> Exercise instructions:
In the records below, how many lines hold the string "temp"? Give only the number.

** Provided records follows **

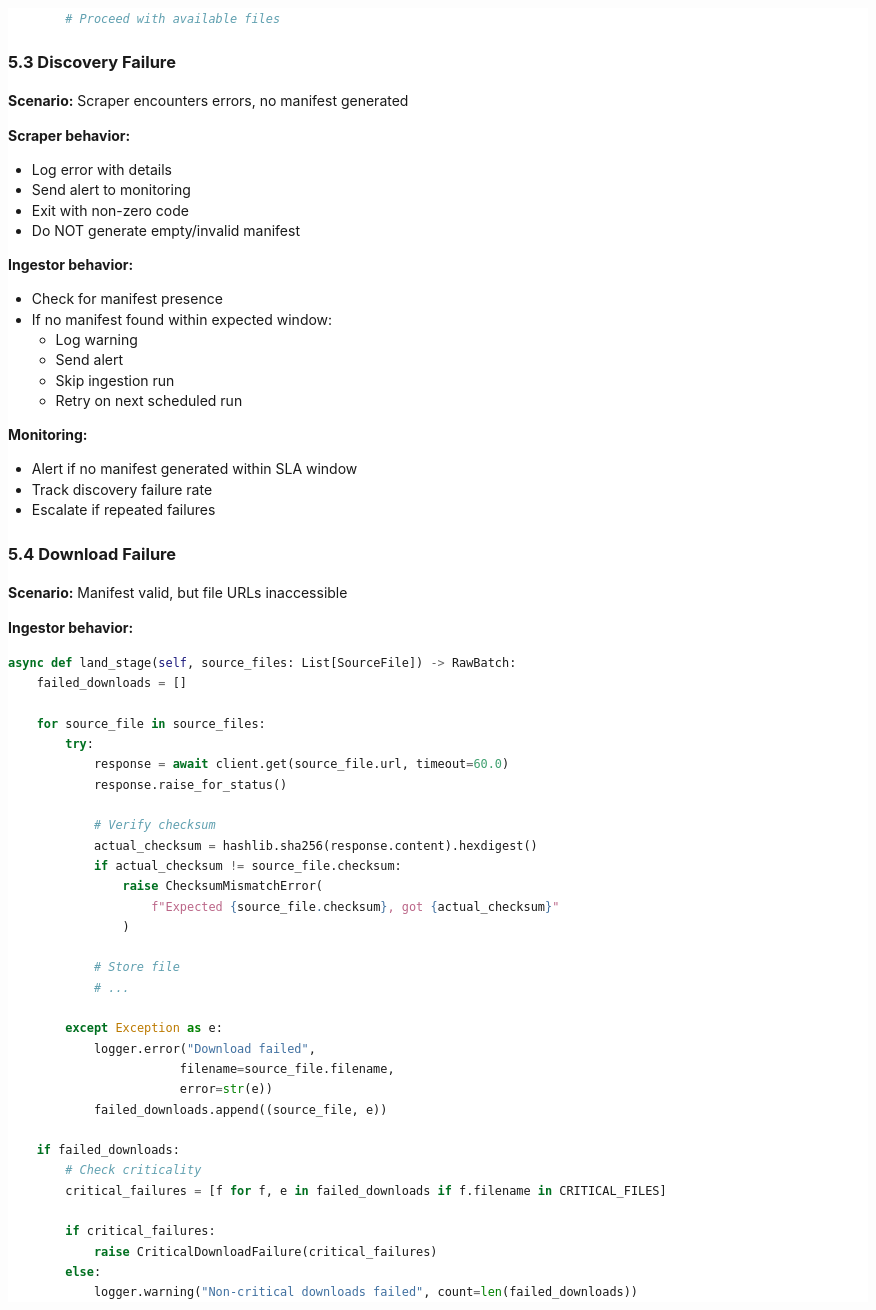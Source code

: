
 ```python
        # Proceed with available files
```

### 5.3 Discovery Failure

**Scenario:** Scraper encounters errors, no manifest generated

**Scraper behavior:**
- Log error with details
- Send alert to monitoring
- Exit with non-zero code
- Do NOT generate empty/invalid manifest

**Ingestor behavior:**
- Check for manifest presence
- If no manifest found within expected window:
  - Log warning
  - Send alert
  - Skip ingestion run
  - Retry on next scheduled run

**Monitoring:**
- Alert if no manifest generated within SLA window
- Track discovery failure rate
- Escalate if repeated failures

### 5.4 Download Failure

**Scenario:** Manifest valid, but file URLs inaccessible

**Ingestor behavior:**
```python
async def land_stage(self, source_files: List[SourceFile]) -> RawBatch:
    failed_downloads = []
    
    for source_file in source_files:
        try:
            response = await client.get(source_file.url, timeout=60.0)
            response.raise_for_status()
            
            # Verify checksum
            actual_checksum = hashlib.sha256(response.content).hexdigest()
            if actual_checksum != source_file.checksum:
                raise ChecksumMismatchError(
                    f"Expected {source_file.checksum}, got {actual_checksum}"
                )
            
            # Store file
            # ...
            
        except Exception as e:
            logger.error("Download failed", 
                        filename=source_file.filename,
                        error=str(e))
            failed_downloads.append((source_file, e))
    
    if failed_downloads:
        # Check criticality
        critical_failures = [f for f, e in failed_downloads if f.filename in CRITICAL_FILES]
        
        if critical_failures:
            raise CriticalDownloadFailure(critical_failures)
        else:
            logger.warning("Non-critical downloads failed", count=len(failed_downloads))
```
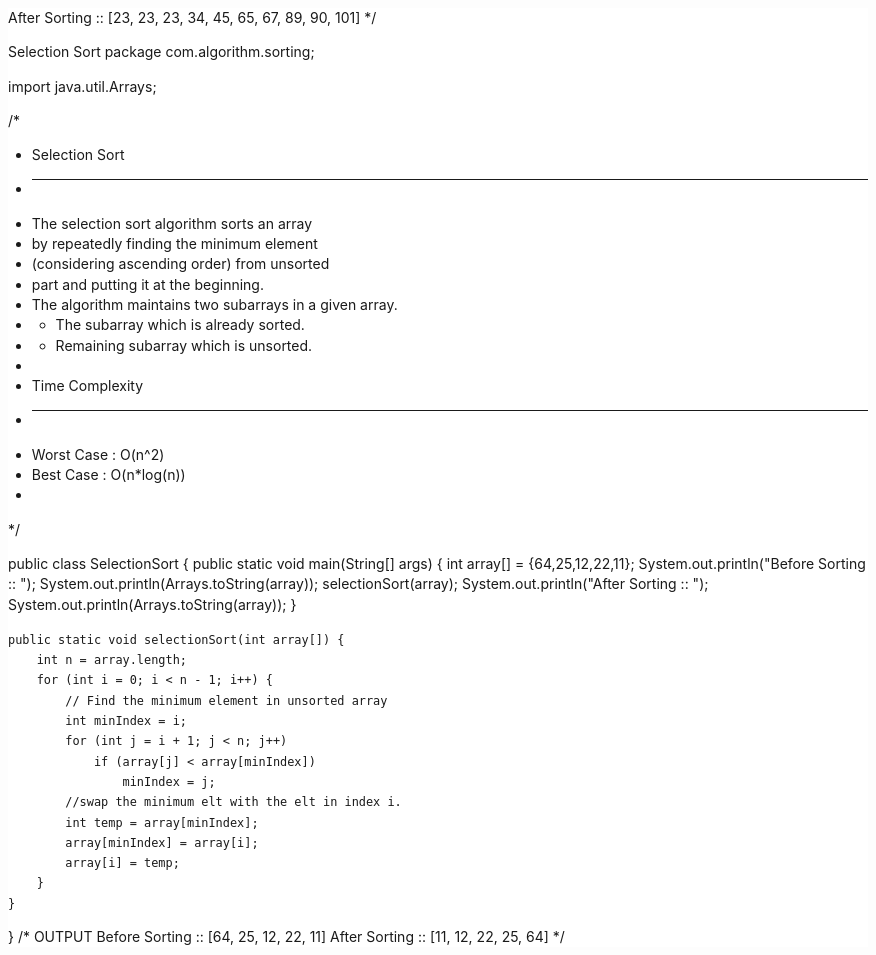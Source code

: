 After Sorting ::
[23, 23, 23, 34, 45, 65, 67, 89, 90, 101]
*/


Selection Sort
package com.algorithm.sorting;

import java.util.Arrays;

/*
* Selection Sort
* --------------
* The selection sort algorithm sorts an array
* by repeatedly finding the minimum element
* (considering ascending order) from unsorted
* part and putting it at the beginning.
* The algorithm maintains two subarrays in a given array.
* - The subarray which is already sorted.
* - Remaining subarray which is unsorted.
*
* Time Complexity
* ---------------
* Worst Case 	: O(n^2)
* Best Case 	: O(n*log(n))
*
*/

public class SelectionSort {
public static void main(String[] args) {
int array[] = {64,25,12,22,11};
System.out.println("Before Sorting :: ");
System.out.println(Arrays.toString(array));
selectionSort(array);
System.out.println("After Sorting :: ");
System.out.println(Arrays.toString(array));
}

	public static void selectionSort(int array[]) {
		int n = array.length;
		for (int i = 0; i < n - 1; i++) {
			// Find the minimum element in unsorted array
			int minIndex = i;
			for (int j = i + 1; j < n; j++)
				if (array[j] < array[minIndex])
					minIndex = j;
			//swap the minimum elt with the elt in index i.
			int temp = array[minIndex];
			array[minIndex] = array[i];
			array[i] = temp;
		}
	}
}
/*
OUTPUT
Before Sorting ::
[64, 25, 12, 22, 11]
After Sorting ::
[11, 12, 22, 25, 64]
*/
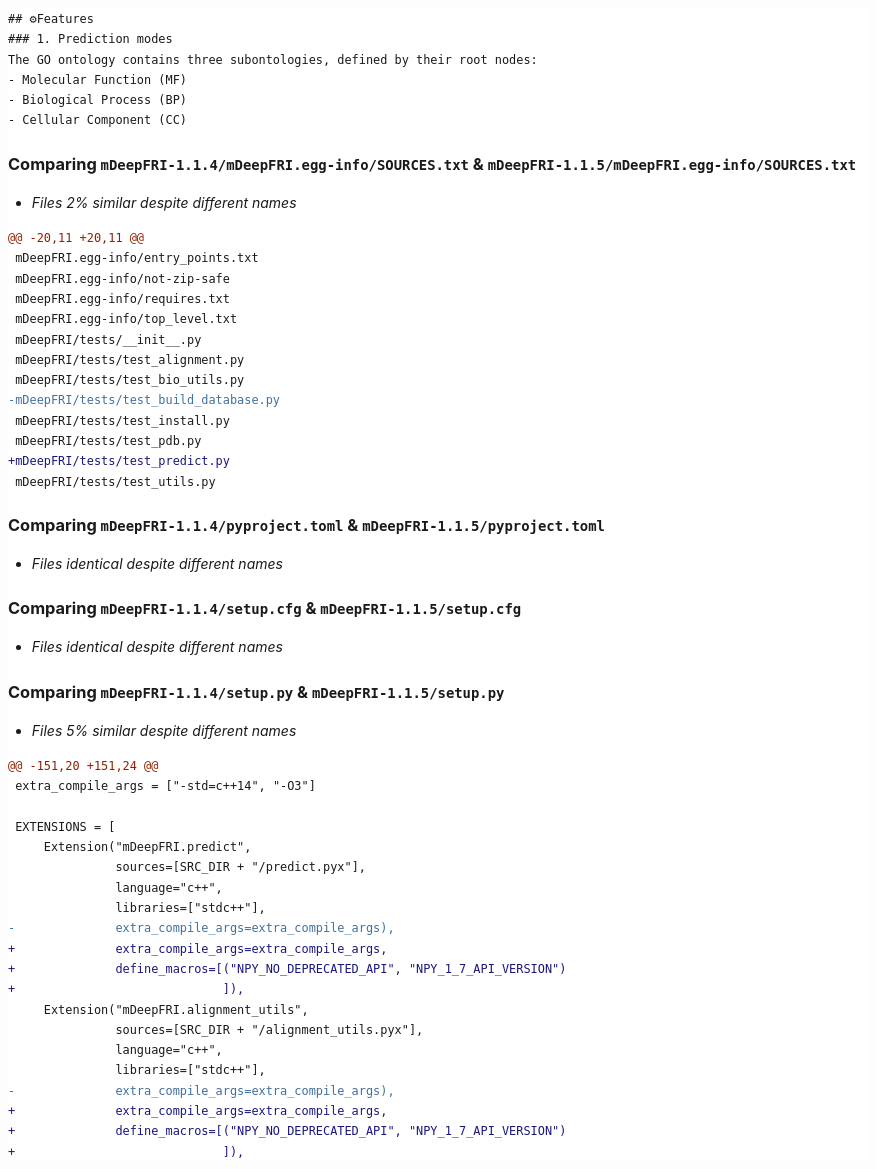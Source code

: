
  ```
 ## ⚙️Features
 ### 1. Prediction modes
 The GO ontology contains three subontologies, defined by their root nodes:
 - Molecular Function (MF)
 - Biological Process (BP)
 - Cellular Component (CC)
```

### Comparing `mDeepFRI-1.1.4/mDeepFRI.egg-info/SOURCES.txt` & `mDeepFRI-1.1.5/mDeepFRI.egg-info/SOURCES.txt`

 * *Files 2% similar despite different names*

```diff
@@ -20,11 +20,11 @@
 mDeepFRI.egg-info/entry_points.txt
 mDeepFRI.egg-info/not-zip-safe
 mDeepFRI.egg-info/requires.txt
 mDeepFRI.egg-info/top_level.txt
 mDeepFRI/tests/__init__.py
 mDeepFRI/tests/test_alignment.py
 mDeepFRI/tests/test_bio_utils.py
-mDeepFRI/tests/test_build_database.py
 mDeepFRI/tests/test_install.py
 mDeepFRI/tests/test_pdb.py
+mDeepFRI/tests/test_predict.py
 mDeepFRI/tests/test_utils.py
```

### Comparing `mDeepFRI-1.1.4/pyproject.toml` & `mDeepFRI-1.1.5/pyproject.toml`

 * *Files identical despite different names*

### Comparing `mDeepFRI-1.1.4/setup.cfg` & `mDeepFRI-1.1.5/setup.cfg`

 * *Files identical despite different names*

### Comparing `mDeepFRI-1.1.4/setup.py` & `mDeepFRI-1.1.5/setup.py`

 * *Files 5% similar despite different names*

```diff
@@ -151,20 +151,24 @@
 extra_compile_args = ["-std=c++14", "-O3"]
 
 EXTENSIONS = [
     Extension("mDeepFRI.predict",
               sources=[SRC_DIR + "/predict.pyx"],
               language="c++",
               libraries=["stdc++"],
-              extra_compile_args=extra_compile_args),
+              extra_compile_args=extra_compile_args,
+              define_macros=[("NPY_NO_DEPRECATED_API", "NPY_1_7_API_VERSION")
+                             ]),
     Extension("mDeepFRI.alignment_utils",
               sources=[SRC_DIR + "/alignment_utils.pyx"],
               language="c++",
               libraries=["stdc++"],
-              extra_compile_args=extra_compile_args),
+              extra_compile_args=extra_compile_args,
+              define_macros=[("NPY_NO_DEPRECATED_API", "NPY_1_7_API_VERSION")
+                             ]),
```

** End of Provided records **

> Result of the task:
2